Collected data
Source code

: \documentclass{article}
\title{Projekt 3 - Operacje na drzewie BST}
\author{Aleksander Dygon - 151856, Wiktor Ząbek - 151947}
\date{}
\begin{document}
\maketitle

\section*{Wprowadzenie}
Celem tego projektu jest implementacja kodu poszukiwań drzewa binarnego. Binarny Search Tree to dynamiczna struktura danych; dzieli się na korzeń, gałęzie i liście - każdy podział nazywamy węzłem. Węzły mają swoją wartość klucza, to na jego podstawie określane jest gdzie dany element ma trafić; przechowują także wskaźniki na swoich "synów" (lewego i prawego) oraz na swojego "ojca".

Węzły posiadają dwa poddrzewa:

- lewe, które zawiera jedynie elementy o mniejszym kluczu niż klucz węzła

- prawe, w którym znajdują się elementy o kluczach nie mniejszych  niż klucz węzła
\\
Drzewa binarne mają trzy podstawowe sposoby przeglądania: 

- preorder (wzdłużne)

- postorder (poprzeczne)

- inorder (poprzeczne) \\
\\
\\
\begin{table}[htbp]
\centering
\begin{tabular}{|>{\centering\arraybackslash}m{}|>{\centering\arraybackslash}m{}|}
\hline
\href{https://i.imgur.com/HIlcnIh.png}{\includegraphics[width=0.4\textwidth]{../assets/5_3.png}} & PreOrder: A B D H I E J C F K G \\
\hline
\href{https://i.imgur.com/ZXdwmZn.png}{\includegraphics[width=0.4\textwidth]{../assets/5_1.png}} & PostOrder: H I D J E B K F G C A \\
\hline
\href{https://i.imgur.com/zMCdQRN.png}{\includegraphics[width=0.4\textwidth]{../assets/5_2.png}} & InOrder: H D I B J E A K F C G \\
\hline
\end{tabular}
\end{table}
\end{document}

▶ [What to work on] Retype all the records above without changing a word.

▶ [Solved problem]
Source code

: \documentclass{article}
\title{Projekt 3 - Operacje na drzewie BST}
\author{Aleksander Dygon - 151856, Wiktor Ząbek - 151947}
\date{}
\begin{document}
\maketitle

\section*{Wprowadzenie}
Celem tego projektu jest implementacja kodu poszukiwań drzewa binarnego. Binarny Search Tree to dynamiczna struktura danych; dzieli się na korzeń, gałęzie i liście - każdy podział nazywamy węzłem. Węzły mają swoją wartość klucza, to na jego podstawie określane jest gdzie dany element ma trafić; przechowują także wskaźniki na swoich "synów" (lewego i prawego) oraz na swojego "ojca".

Węzły posiadają dwa poddrzewa:

- lewe, które zawiera jedynie elementy o mniejszym kluczu niż klucz węzła

- prawe, w którym znajdują się elementy o kluczach nie mniejszych  niż klucz węzła
\\
Drzewa binarne mają trzy podstawowe sposoby przeglądania: 

- preorder (wzdłużne)

- postorder (poprzeczne)

- inorder (poprzeczne) \\
\\
\\
\begin{table}[htbp]
\centering
\begin{tabular}{|>{\centering\arraybackslash}m{}|>{\centering\arraybackslash}m{}|}
\hline
\href{https://i.imgur.com/HIlcnIh.png}{\includegraphics[width=0.4\textwidth]{../assets/5_3.png}} & PreOrder: A B D H I E J C F K G \\
\hline
\href{https://i.imgur.com/ZXdwmZn.png}{\includegraphics[width=0.4\textwidth]{../assets/5_1.png}} & PostOrder: H I D J E B K F G C A \\
\hline
\href{https://i.imgur.com/zMCdQRN.png}{\includegraphics[width=0.4\textwidth]{../assets/5_2.png}} & InOrder: H D I B J E A K F C G \\
\hline
\end{tabular}
\end{table}
\end{document}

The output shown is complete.